In 1791, Pierre L’Enfant, a French-born artist, developed a plan for a new government city along the Potomac River, choosing Jenkins Hill for the “Congress House.” Secretary of State Thomas Jefferson renamed both the hill and the proposed building after Rome’s Capitoline Hill, the site of the ancient temple to Jupiter Optimus Maximus Capitolinus. Jefferson then suggested that those submitting designs for the new Capitol should evoke the Pantheon, a second century domed temple to all Roman gods. William Thornton, a Scottish-trained physician living in the West Indies, submitted the winning design, incorporating elements of the Pantheon into the section between the legislative chambers, with a low dome centered on columns supporting a classic pediment. These design elements were modified, but all were included in the original Capitol, which was finally completed in 1818 after being damaged in the War of 1812.
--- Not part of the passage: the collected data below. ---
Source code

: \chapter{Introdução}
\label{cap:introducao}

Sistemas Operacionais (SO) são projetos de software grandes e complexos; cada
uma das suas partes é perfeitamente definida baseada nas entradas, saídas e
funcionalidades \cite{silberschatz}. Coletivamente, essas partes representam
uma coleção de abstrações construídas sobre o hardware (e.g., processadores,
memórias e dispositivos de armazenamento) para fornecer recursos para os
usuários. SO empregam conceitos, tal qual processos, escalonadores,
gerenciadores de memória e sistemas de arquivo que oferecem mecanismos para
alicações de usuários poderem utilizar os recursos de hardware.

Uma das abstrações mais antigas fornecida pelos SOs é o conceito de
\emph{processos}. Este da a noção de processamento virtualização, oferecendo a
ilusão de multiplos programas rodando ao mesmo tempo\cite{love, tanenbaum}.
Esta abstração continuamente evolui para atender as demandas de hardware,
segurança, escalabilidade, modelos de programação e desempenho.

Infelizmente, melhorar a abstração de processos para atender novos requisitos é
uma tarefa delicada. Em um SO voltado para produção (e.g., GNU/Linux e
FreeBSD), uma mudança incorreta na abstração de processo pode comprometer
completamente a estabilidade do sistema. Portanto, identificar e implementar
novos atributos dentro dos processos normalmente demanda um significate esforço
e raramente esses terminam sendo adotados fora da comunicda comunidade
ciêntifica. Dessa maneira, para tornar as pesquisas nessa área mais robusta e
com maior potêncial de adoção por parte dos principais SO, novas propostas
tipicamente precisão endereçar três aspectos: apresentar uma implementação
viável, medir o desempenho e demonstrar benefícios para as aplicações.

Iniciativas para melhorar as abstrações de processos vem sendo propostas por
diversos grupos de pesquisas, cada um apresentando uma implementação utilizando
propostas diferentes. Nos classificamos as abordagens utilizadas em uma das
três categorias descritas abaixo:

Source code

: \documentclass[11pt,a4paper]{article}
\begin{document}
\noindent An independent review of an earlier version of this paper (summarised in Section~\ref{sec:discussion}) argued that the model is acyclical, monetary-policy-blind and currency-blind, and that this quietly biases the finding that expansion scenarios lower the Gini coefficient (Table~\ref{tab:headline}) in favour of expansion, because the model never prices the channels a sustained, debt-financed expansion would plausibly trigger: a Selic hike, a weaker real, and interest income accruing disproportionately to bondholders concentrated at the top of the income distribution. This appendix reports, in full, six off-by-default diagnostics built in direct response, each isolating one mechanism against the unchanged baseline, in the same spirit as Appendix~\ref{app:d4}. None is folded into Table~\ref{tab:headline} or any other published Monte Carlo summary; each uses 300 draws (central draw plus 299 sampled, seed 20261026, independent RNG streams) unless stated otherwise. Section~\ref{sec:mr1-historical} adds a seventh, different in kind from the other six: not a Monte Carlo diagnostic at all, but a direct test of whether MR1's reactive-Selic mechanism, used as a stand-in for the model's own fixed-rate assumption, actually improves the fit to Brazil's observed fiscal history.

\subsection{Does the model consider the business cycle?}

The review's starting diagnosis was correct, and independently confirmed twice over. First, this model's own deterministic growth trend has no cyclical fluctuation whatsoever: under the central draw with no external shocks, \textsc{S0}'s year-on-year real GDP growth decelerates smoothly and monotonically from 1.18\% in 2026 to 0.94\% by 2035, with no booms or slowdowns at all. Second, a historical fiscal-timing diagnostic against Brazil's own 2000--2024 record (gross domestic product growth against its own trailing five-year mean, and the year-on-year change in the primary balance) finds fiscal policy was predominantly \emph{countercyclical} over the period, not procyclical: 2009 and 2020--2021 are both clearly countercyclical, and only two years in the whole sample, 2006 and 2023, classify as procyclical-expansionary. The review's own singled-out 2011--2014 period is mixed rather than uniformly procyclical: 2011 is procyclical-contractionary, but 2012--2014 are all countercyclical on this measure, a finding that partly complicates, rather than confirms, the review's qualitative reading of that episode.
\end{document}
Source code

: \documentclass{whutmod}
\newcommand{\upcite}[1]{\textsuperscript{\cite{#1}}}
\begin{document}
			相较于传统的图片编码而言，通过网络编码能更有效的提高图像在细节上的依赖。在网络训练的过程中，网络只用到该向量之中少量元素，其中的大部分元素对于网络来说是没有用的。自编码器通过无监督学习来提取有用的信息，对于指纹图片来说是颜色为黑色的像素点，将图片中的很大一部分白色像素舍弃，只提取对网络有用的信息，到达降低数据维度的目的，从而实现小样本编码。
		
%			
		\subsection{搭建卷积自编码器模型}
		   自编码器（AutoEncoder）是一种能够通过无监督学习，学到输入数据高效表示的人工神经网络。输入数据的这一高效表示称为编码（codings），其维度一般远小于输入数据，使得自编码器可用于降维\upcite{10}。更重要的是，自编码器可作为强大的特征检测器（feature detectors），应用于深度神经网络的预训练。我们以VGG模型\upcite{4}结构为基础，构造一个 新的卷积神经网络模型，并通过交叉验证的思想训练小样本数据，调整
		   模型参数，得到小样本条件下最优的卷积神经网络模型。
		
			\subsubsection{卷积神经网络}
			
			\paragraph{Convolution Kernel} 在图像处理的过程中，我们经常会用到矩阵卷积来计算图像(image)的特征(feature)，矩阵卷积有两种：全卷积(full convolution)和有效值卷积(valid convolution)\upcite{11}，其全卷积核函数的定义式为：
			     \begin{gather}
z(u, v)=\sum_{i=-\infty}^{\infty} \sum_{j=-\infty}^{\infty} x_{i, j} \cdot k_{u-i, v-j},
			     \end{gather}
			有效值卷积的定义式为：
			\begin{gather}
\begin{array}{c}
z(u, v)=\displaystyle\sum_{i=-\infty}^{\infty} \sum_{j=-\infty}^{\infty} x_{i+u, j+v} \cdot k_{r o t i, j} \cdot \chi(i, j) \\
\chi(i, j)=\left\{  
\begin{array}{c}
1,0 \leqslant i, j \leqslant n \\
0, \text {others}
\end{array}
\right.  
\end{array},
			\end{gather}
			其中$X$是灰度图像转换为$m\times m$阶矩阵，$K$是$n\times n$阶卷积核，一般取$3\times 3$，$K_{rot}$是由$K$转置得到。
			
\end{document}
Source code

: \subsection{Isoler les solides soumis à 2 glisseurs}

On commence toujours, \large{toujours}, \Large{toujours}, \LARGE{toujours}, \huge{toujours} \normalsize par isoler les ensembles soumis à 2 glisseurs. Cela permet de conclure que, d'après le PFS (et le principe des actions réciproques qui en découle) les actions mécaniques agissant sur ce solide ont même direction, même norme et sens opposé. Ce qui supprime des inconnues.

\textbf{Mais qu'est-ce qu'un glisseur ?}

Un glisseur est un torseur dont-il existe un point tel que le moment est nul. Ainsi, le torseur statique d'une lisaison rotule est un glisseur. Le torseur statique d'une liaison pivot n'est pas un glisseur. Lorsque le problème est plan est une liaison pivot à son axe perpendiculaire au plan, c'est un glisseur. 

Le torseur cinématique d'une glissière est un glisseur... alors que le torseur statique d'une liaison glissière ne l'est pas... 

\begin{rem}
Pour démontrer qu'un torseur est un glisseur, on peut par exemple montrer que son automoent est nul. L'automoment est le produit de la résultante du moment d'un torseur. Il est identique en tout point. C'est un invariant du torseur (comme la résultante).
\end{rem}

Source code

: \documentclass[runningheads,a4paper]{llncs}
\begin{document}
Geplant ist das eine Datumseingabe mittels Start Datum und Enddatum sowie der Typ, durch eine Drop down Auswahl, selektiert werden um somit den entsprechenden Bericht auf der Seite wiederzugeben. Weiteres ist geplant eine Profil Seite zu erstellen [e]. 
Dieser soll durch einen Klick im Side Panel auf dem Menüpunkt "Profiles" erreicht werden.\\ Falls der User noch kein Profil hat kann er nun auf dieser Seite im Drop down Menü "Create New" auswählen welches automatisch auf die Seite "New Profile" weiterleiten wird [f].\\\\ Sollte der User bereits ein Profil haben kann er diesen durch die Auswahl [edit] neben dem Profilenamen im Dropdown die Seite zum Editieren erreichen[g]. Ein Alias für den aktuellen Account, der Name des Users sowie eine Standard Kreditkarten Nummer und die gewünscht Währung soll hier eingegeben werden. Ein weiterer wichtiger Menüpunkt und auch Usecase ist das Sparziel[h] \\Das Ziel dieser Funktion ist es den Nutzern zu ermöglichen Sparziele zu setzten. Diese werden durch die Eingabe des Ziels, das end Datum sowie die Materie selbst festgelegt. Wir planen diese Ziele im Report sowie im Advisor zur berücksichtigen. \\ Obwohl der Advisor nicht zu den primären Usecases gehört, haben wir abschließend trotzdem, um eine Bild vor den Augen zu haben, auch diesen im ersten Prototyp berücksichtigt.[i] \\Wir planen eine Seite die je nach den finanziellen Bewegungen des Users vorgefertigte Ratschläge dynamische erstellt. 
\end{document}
By 1850, Congress had outgrown the legislative chambers and approved adding a new chamber at each end of the existing Capitol. The existing dome then appeared too small in relation to the larger building. Thomas Walter based the design of a new dome on the Paris Pantheón, built to honor Genevieve, the patron saint of Paris. Like the Pantheón, the Capitol now incorporates a “double dome,” the inner section scaled to fit the original rotunda and the outer section scaled to the larger exterior. An oculus atop the inner dome opens to an elaborate fresco inspired by the Pantheón’s Apotheosis of Genevieve. The Apotheosis of Washington, picturing George Washington amidst a number of Roman gods, including Mercury and Venus, was painted by Greek-Italian artist Constantino Brumidi, once employed by Pope Gregory XVI,
Because the cast iron was showing signs of deterioration, the Capitol dome has been under repair since 2014. The history of the dome and illustrations of the Capitol designs since 1792 can be reviewed in the massive underground visitors’ center, opened in 2008.